Uliza Kiatu
The matatu is full to capacity. The driver gives life to the engine. We are just about to head towards our destination.
The four seated passengers on each row are burning with anger and are probably hungry. Some start grumbling and squabbling, throwing words left to right. The frustration is tangible.
One passenger claims he boarded first and hence will be the last human to pay the required fare.
“Leta nauli wee Mzee.” The other passengers pick up where the driver stopped. “Lipa fare twende”
It’s 2227 hours, his speech is blarred. He is profusely drunk.
Then someone complains of a pungent smell. It is so disgusting that even the backbenchers are trying in vain to open up the windows.
The first eight passengers get out of the matatu.
“WEWE VAA VIATU,” someone shouts from the crowd of those standing out of the matatu..
This mlevi guy had removed one shoe and was untying the other shoe.
“WEWE VAA VIATU” yelled the driver. “ABIRIA WANA SHUKA KWASABABU YA HARUFU MBAYA”
“KWANI HUOGI NYUMBANI?”
With a more audible but rusty voice, the Maa MAN said…
“ULIZA KIATU”
Everyone within and out of the vehicle couldn't hold it any longer.

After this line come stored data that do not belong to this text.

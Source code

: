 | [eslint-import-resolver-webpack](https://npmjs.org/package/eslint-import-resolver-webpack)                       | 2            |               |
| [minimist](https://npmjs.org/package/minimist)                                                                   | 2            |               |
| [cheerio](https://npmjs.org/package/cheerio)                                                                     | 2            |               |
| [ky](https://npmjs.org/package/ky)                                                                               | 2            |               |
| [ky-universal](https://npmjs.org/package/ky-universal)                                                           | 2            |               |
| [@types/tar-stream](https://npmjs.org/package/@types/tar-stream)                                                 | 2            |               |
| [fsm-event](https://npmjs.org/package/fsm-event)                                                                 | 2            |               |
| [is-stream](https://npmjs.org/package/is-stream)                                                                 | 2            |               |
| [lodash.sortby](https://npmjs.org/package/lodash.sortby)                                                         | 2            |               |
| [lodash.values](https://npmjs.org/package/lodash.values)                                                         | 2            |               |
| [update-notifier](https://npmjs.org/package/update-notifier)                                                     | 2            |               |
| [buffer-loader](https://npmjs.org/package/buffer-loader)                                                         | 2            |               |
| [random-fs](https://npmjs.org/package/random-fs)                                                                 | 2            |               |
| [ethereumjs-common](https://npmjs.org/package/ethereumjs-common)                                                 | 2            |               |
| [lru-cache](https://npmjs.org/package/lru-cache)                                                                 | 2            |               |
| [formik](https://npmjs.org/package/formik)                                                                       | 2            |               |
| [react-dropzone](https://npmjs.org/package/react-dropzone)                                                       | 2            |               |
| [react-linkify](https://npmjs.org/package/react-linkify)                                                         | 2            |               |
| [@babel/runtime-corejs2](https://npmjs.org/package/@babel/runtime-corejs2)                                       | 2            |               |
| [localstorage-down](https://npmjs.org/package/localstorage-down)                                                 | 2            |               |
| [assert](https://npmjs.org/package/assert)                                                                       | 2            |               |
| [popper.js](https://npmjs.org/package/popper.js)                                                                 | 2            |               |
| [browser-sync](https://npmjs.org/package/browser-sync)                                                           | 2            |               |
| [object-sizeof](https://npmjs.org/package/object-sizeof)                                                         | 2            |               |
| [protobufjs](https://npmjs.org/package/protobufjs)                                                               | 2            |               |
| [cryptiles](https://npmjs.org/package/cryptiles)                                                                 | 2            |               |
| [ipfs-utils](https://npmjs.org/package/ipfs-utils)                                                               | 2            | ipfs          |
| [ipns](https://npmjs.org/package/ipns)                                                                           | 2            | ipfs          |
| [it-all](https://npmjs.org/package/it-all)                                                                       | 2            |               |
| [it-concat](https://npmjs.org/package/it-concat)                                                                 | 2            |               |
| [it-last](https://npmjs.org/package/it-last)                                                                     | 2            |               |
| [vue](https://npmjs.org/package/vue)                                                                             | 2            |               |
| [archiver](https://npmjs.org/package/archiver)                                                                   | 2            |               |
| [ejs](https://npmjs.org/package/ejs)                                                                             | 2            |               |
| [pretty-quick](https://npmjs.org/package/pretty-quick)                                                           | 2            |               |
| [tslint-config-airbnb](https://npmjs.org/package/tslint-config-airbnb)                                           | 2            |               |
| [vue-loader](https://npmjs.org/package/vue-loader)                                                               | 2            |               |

They were in stitches. One lady laughed. Her knees couldn’t support her weight any longer. With a THUD, down she went. A gentleman had rushed to support her, but couldn’t get there on time. PAAAAAAH, she fell. Still laughing, everyone laughed because of how this middle-aged lady was conducting herself. She was hysterical, repeating the statement “ULIZA KIATU.”
“ULIZA KIATU,” he shouted even more as everyone else got in ready to travel 54 kilometers from Kiserian town.
“ULIZA KIATU,” this time, both feet were out of the dungeon, enjoying God’s free air. However, the smell was terrible. “Mzee, hauna sox?”
“ULIZA KIATU,” went the drunk man, with feet out of the vehicle. The damage was already done. Every single person alighted and the “kamjesh” had to make a call for another matatu to come ferry these passengers. It took 1 hour, five minutes, and fourteen seconds for this Matatu to arrive at the stage.
2332 hours is when we left on our way home. The drunkard was left behind. The driver of the first matatu joked that he'll rename his matatu “ULIZA KIATU” with an illustration of the drunk man's feet.
Everyone was in happy when we left the station. I was the first one to alight. Instead of thanking the driver I shouted “ULIZA KIATU” and all the passengers started laughing. I could hear them laugh 100 meters away, irrespective of the engine roar.
Men, learn to wear clean socks before putting on shoes.